++++ Data to examine

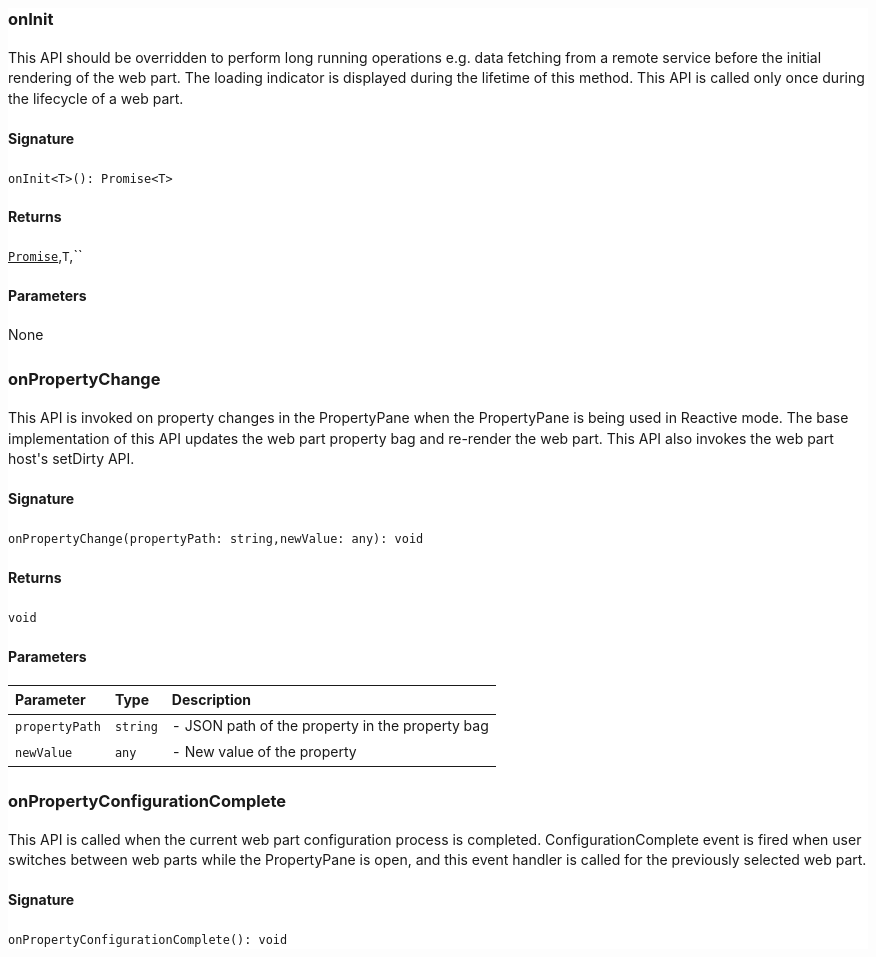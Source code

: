 
### onInit<T>

This API should be overridden to perform long running operations e.g. data fetching from a remote service before 
the initial rendering of the web part. The loading indicator is displayed during the lifetime of this method. 
This API is called only once during the lifecycle of a web part.

#### Signature
`onInit<T>(): Promise<T>`

#### Returns
[`Promise`](promise.md),`T`,``


#### Parameters
None


### onPropertyChange

This API is invoked on property changes in the PropertyPane when the PropertyPane is being used in Reactive mode. 
The base implementation of this API updates the web part property bag and re-render the web part. This API also 
invokes the web part host's setDirty API. 


#### Signature
`onPropertyChange(propertyPath: string,newValue: any): void`

#### Returns
`void`


#### Parameters


| Parameter	   | Type    | Description |
|:-------------|:---------------|:------------|
| `propertyPath`    | `string` | - JSON path of the property in the property bag |
| `newValue`    | `any` | - New value of the property |


### onPropertyConfigurationComplete

This API is called when the current web part configuration process is completed. ConfigurationComplete event 
is fired when user switches between web parts while the PropertyPane is open, and this event handler is called 
for the previously selected web part. 


#### Signature
`onPropertyConfigurationComplete(): void`
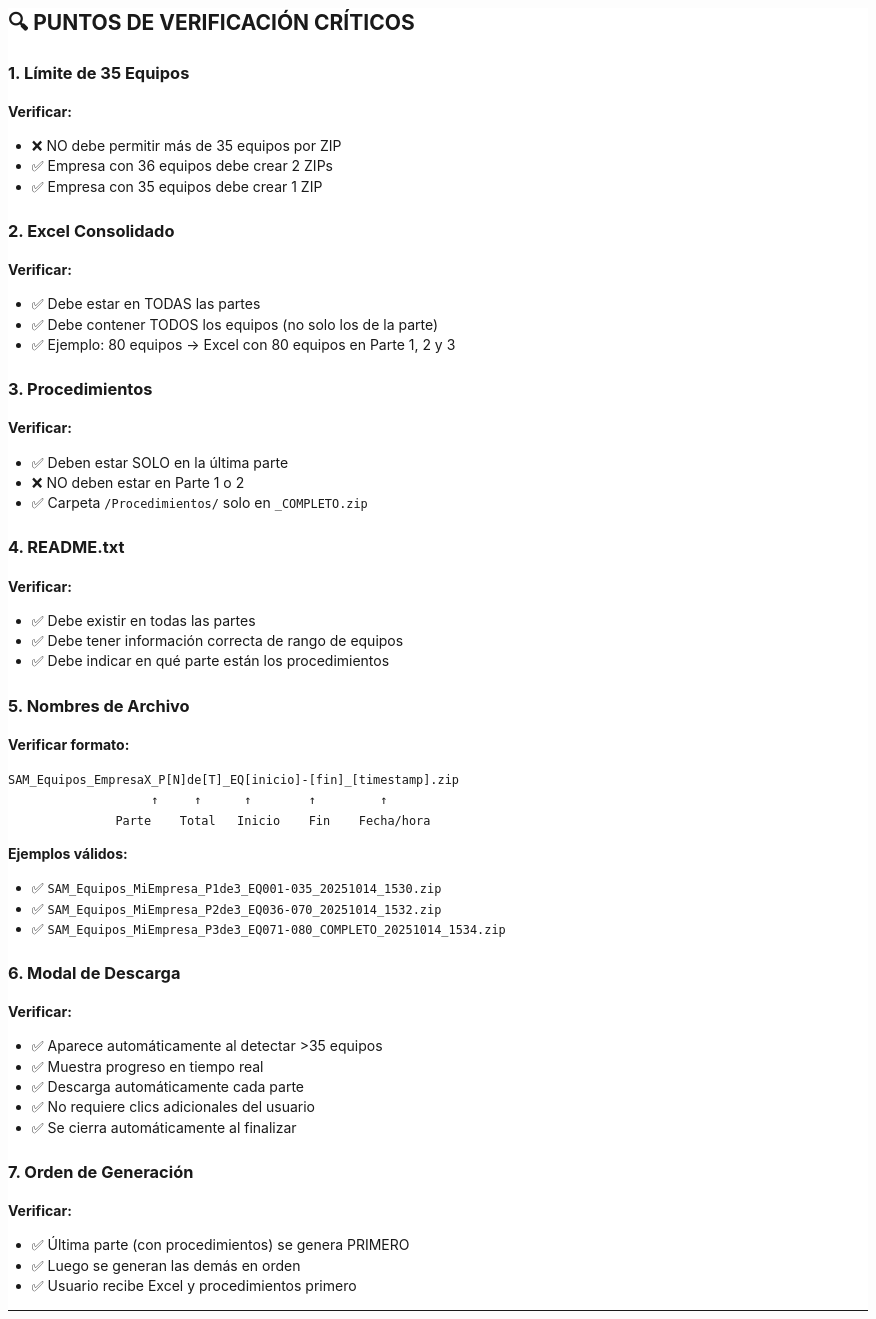 
## 🔍 PUNTOS DE VERIFICACIÓN CRÍTICOS

### 1. Límite de 35 Equipos
**Verificar:**
- ❌ NO debe permitir más de 35 equipos por ZIP
- ✅ Empresa con 36 equipos debe crear 2 ZIPs
- ✅ Empresa con 35 equipos debe crear 1 ZIP

### 2. Excel Consolidado
**Verificar:**
- ✅ Debe estar en TODAS las partes
- ✅ Debe contener TODOS los equipos (no solo los de la parte)
- ✅ Ejemplo: 80 equipos → Excel con 80 equipos en Parte 1, 2 y 3

### 3. Procedimientos
**Verificar:**
- ✅ Deben estar SOLO en la última parte
- ❌ NO deben estar en Parte 1 o 2
- ✅ Carpeta `/Procedimientos/` solo en `_COMPLETO.zip`

### 4. README.txt
**Verificar:**
- ✅ Debe existir en todas las partes
- ✅ Debe tener información correcta de rango de equipos
- ✅ Debe indicar en qué parte están los procedimientos

### 5. Nombres de Archivo
**Verificar formato:**
```
SAM_Equipos_EmpresaX_P[N]de[T]_EQ[inicio]-[fin]_[timestamp].zip
                    ↑     ↑      ↑        ↑         ↑
               Parte    Total   Inicio    Fin    Fecha/hora
```

**Ejemplos válidos:**
- ✅ `SAM_Equipos_MiEmpresa_P1de3_EQ001-035_20251014_1530.zip`
- ✅ `SAM_Equipos_MiEmpresa_P2de3_EQ036-070_20251014_1532.zip`
- ✅ `SAM_Equipos_MiEmpresa_P3de3_EQ071-080_COMPLETO_20251014_1534.zip`

### 6. Modal de Descarga
**Verificar:**
- ✅ Aparece automáticamente al detectar >35 equipos
- ✅ Muestra progreso en tiempo real
- ✅ Descarga automáticamente cada parte
- ✅ No requiere clics adicionales del usuario
- ✅ Se cierra automáticamente al finalizar

### 7. Orden de Generación
**Verificar:**
- ✅ Última parte (con procedimientos) se genera PRIMERO
- ✅ Luego se generan las demás en orden
- ✅ Usuario recibe Excel y procedimientos primero

---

++++++++

## Prompt
The word to look for is "called"; copy out every line of the entries that holds it.

## Solution to this problem
This API is called only once during the lifecycle of a web part.
This API is called when the current web part configuration process is completed. ConfigurationComplete event 
is fired when user switches between web parts while the PropertyPane is open, and this event handler is called 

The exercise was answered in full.